Beyond setting the foundation, plate compactor rentals are well-suited as a finishing tool to level the surface of stone or paver patio projects.
|Handle height:||38 inches|
|Fuel Capacity:||3.8 gallons|
|Water Tank Capacity:||11 quarts|
|Ground pressure:||Up to 3,372 pounds per square foot|
|Vibrations per minute:||5,800 per minute|
Don't plan on it -- while a rental plate compactor can it into a large trunk, don't expect to close the trunk! It's best to transport a compactor in a pickup bed or an SUV.
Compactors come in handy from the bottom of a project to the top. On a patio project, for example, after you've removed soil for the base, you'll likely want to compact the soil before you add a layer of gravel. Then you'll use the plate compactor to compact the gravel base. After that, if you're using pavers, for example, you'll use the compactor to press the stones into the base, and finally, to finish the surface by compacting to settle sand into the gaps between the pavers.While it is possible to compact gravel using a hand compactor, a power compactor really is the way to do the job right.
A landscape fabric underlayer is a good idea for at least three reasons. First, even the most tightly-fitted pavers can succumb over time to weeds between the cracks. The fabric layer is a good investment against that eventuality. Second, when some soils get waterlogged, unsightly silt can seep up through the compacted gravel and pavers. The fabric barrier can help prevent that. Last, it adds greater stability to the foundation and reduces the chances that the paver surface will become irregular and uneven.
In advance of renting a plate compactor make sure your area is prepped and ready. For example, is most likely that you'll want to clear away a layer of sod or dirt in the project area. Recommendations and projects vary, but generally if you're working on a project like a stone patio or path, you'll want to remove 6 to 12 inches of material to allow for the gravel under-layer and the finished surface.

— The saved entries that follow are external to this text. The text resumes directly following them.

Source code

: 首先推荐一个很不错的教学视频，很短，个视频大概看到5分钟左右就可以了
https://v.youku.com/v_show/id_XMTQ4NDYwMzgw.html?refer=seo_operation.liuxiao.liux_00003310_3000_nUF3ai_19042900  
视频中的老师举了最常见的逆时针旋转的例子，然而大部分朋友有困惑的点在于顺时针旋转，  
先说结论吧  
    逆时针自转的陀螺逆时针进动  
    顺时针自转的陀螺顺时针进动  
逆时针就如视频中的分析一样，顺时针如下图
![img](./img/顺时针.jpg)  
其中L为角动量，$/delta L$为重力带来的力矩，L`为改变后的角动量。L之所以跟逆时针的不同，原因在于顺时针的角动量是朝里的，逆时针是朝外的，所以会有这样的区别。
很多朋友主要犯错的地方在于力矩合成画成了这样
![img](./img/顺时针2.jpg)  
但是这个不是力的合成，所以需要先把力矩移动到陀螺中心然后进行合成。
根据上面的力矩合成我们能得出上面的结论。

This is a good-sized machine and generally it will go through the fuel in the tank within two hours. Get gas in advance to you don't have to stop the project halfway through to get a refill.
Consider putting a conduit underneath the base -- The last thing anyone wants to do to their completed paver patio is to dig any part of it up. If you think you'll ever add additional features such as lighting or sprinkler systems, which would involve running a line or pipe under your patio, consider placing a piece of conduit, such as a 2- or 3-inch PVC pipe underneath the surface of your sub-base. Far simpler to snake a line through the conduit than to dig up your perfectly fitted interlocking pavers.
DO: When laying a foundation, plan on running the compactor over your project area at least three or four times. After the first run or two, take a look for shallow spots that may require additional gravel.
DO: Read the manufacturer's owners or operations manual.
DO: Use the rental compactor to apply layers of material. A good rule of thumb is to compact layers of about 1 inch. When the compactor starts hopping or jumping instead of vibrating, cease operations, and add another layer to compact, if needed.